He fired the gun.
The shots permeated through the silent night, crisply marking their territory as if an instinctive animal.
The fear was gone.
His hand no more wavered. Nor did it quiver with apprehension. The apprehension with which he had held the heavy metal that gave a faint glint in the streetlight, only hours before.
Something stirred behind him. His mother had heard the gunshots and rushed up in her night-suit, sleep-stricken, panicky and shaking head to foot. At once, she enquired about his dubious act in the middle of the night that was bound to have awoken the neighbours.
She swallowed nervously. She had to admit, she was afraid. Of her own flesh and blood. Of what he had become.
“I am tired of this world,” was his honest reply, after several seconds of prolonged smiling. “And its people. I hate everybody.”
His mother gulped – and then there were flashbacks…
The father worked for an oil company in the Middle East. His untimely death left his closed ones shocked and upset. He was survived by his widow and their two children: a son and a daughter.
The three moved to Pakistan, their native country, not soon afterwards. The children were enrolled in the best of schools in the city.
Despite the rich educational environment, the son fell into wrong company.
It started off with smoking. Aggravated with the abuse of drugs.
Drugs. The reason he attacked his grandfather, who refused to give him the money to buy some.
The grandfather outlived the wound. In his appearance at court, he spared his son’s only son, by lying that it was too dark to describe who his victim was.
They said he used wicked magic.
They sent him into rehab.
They said he had been cured.
They got him married. The girl divorced him.
His sister got married, then.
And it was her who had invited their mother and a few other people round her place for a religious session, the next day…
They had a quiet breakfast. As normal.
He spoke to her about his job prospects. She talked to him about working with his cousin.
They discussed interviews. They discussed the possibility of another marriage.
He was cheerful.
He felt at ease.
He had been sober for a while too, now.
He laughed and grinned as his mother told him about eligible girls.
She enjoyed the moment as well, and pushed to the back of her head the fact that he owned a gun. That he had fired into the naked sky.
Instead, she admired his face. Pearl white. His dazzling grey eyes. And his million-dollar smile.
He was beautiful. And she knew it.
After breakfast, he bid her farewell as he departed to meet a friend who was to arrange for his work.
Half an hour later, the sister arrived, to pick their mother for the evening.
The mother left him the spare key, as she locked behind herself.
She got into the car, and the pair drove off. On the way, they discussed him. They loved him. As did a lot of other people. Such was his persona.
Or, may be, so used to be…
The mother had stayed over the night at her daughter’s. The function had gone on till late, and she had missed her.
It was midday. She unlocked the front door.
The house stood still, just as she had left it. The spare keys were gone, she noticed. Her son must be home, then.
She called out to him, to see if he was awake, yet.
He did not reply.
She checked the phone for voicemails. None recorded.
She put the food that her daughter had packed for the son in the refrigerator, drank a glass of water, and went to wake up her son.
She knocked his door. Turned the knob, but it was locked.
She rapped again. Louder this time. Called out his name, too.
No reply from the other side. No sound of any activity.
Her heart flipped a little.
She didn’t waste any time, and went to get the neighbour’s boy, to help her shove the door open.

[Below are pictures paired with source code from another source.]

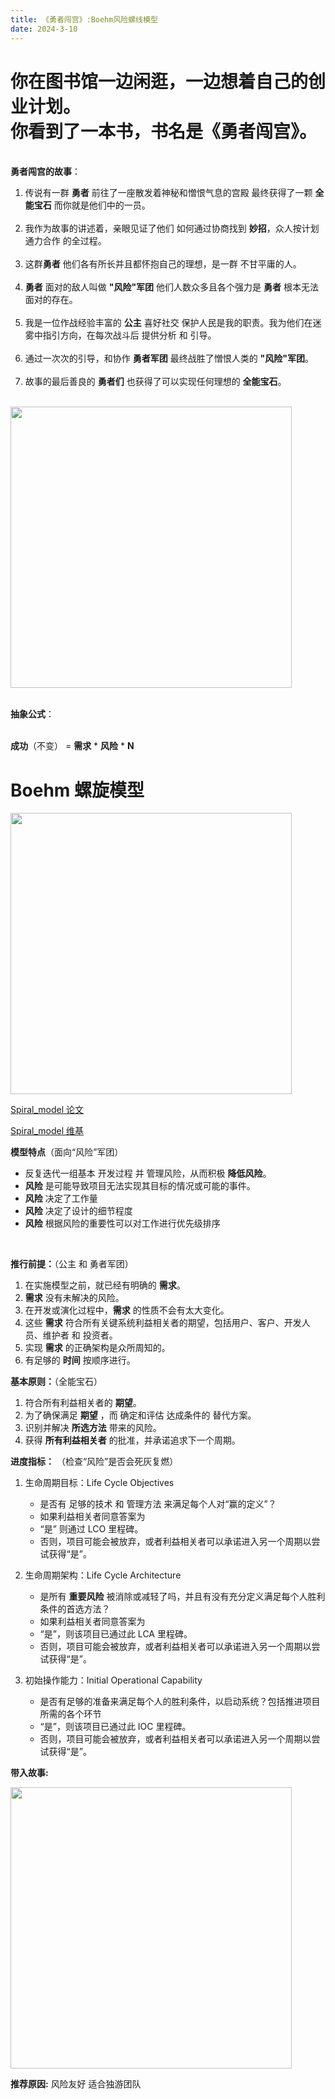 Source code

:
 ```yaml
---
title: 《勇者闯宫》:Boehm风险螺线模型
date: 2024-3-10
---
```


# 你在图书馆一边闲逛，一边想着自己的创业计划。<br> 你看到了一本书，书名是《勇者闯宫》。

<br> **勇者闯宫的故事**：<br>

1. 传说有一群 **勇者** 前往了一座散发着神秘和憎恨气息的宫殿 最终获得了一颗 **全能宝石** 而你就是他们中的一员。<br><br>
2. 我作为故事的讲述着，亲眼见证了他们 如何通过协商找到 **妙招**，众人按计划通力合作 的全过程。<br><br>
3. 这群**勇者** 他们各有所长并且都怀抱自己的理想，是一群 不甘平庸的人。<br><br>
4. **勇者** 面对的敌人叫做 **"风险"军团** 他们人数众多且各个强力是 **勇者** 根本无法面对的存在。<br><br>
5. 我是一位作战经验丰富的 **公主** 喜好社交 保护人民是我的职责。我为他们在迷雾中指引方向，在每次战斗后 提供分析 和 引导。<br><br>
6. 通过一次次的引导，和协作 **勇者军团** 最终战胜了憎恨人类的 **"风险"军团**。<br><br>
7. 故事的最后善良的 **勇者们** 也获得了可以实现任何理想的 **全能宝石**。<br><br>

<!-- <img src="./风险迭代IMG/圣斗士勇闯12宫的故事.jpg" width="450"/> -->
<img src="{{site.url}}{{site.baseurl}}/src/assets/img/posts/spiral_dev/BravePalace.jpg" background-color="transparent" width="450"/>

<br> **抽象公式**：

<br>**成功**（不变） = **需求** * **风险** * **N** <br>
# Boehm 螺旋模型

<!-- <img src="./风险迭代IMG/螺旋模型.jpg" width="450"/> -->
<img src="{{site.url}}{{site.baseurl}}/src/assets/img/posts/spiral_dev/BravePalace1.jpg" background-color="transparent" width="450"/>

[Spiral_model 论文](https://insights.sei.cmu.edu/documents/5439/2000_003_001_13655.pdf)<br>

[Spiral_model 维基](https://en.wikipedia.org/wiki/Spiral_model)<br>

**模型特点**（面向“风险”军团）<br>
- 反复迭代一组基本 开发过程 并 管理风险，从而积极 **降低风险**。
- **风险** 是可能导致项目无法实现其目标的情况或可能的事件。
- **风险** 决定了工作量
- **风险** 决定了设计的细节程度
- **风险** 根据风险的重要性可以对工作进行优先级排序
<br>

**推行前提：**（公主 和 勇者军团）<br>
1. 在实施模型之前，就已经有明确的 **需求**。
2. **需求** 没有未解决的风险。
3. 在开发或演化过程中，**需求** 的性质不会有太大变化。
4. 这些 **需求** 符合所有关键系统利益相关者的期望，包括用户、客户、开发人员、维护者 和 投资者。
5. 实现 **需求** 的正确架构是众所周知的。
6. 有足够的 **时间** 按顺序进行。

**基本原则：**（全能宝石）<br>
1. 符合所有利益相关者的 **期望**。
2. 为了确保满足 **期望** ，而 确定和评估 达成条件的 替代方案。
3. 识别并解决 **所选方法** 带来的风险。
4. 获得 **所有利益相关者** 的批准，并承诺追求下一个周期。

**进度指标：** （检查“风险”是否会死灰复燃）<br>
1. 生命周期目标：Life Cycle Objectives
   - 是否有 足够的技术 和 管理方法 来满足每个人对“赢的定义”？
   - 如果利益相关者同意答案为
   - “是” 则通过 LCO 里程碑。
   - 否则，项目可能会被放弃，或者利益相关者可以承诺进入另一个周期以尝试获得“是”。
   
2. 生命周期架构：Life Cycle Architecture
   - 是所有 **重要风险** 被消除或减轻了吗，并且有没有充分定义满足每个人胜利条件的首选方法？
   - 如果利益相关者同意答案为
   - “是”，则该项目已通过此 LCA 里程碑。
   - 否则，项目可能会被放弃，或者利益相关者可以承诺进入另一个周期以尝试获得“是”。

3. 初始操作能力：Initial Operational Capability
   - 是否有足够的准备来满足每个人的胜利条件，以启动系统？包括推进项目所需的各个环节
   - “是”，则该项目已通过此 IOC 里程碑。
   - 否则，项目可能会被放弃，或者利益相关者可以承诺进入另一个周期以尝试获得“是”。
   
**带入故事:**<br>
<!-- <img src="./风险迭代IMG/螺旋模型+故事.jpg" width="450"/> -->
<img src="{{site.url}}{{site.baseurl}}/src/assets/img/posts/spiral_dev/BravePalace2.jpg" background-color="transparent" width="450"/>

**推荐原因:** 风险友好 适合独游团队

The neighbour came, and knocked the brown wood. Hard.
They called out his name.
Still no reply.
He threw himself against the door. Trying to force it open.
It took him three thrusts.
The door burst open.
The moment froze. As did their eyes.
Blood flooded the room, like water. It soaked the entire bed.
And in the pool of the dark, clotted blood, lay a body.
Next to it, lay a gun. The gun that had been fired, the other night.
And in the mesh of all the remains, sat a part of his brain…
He had been practicing. Driving up the courage.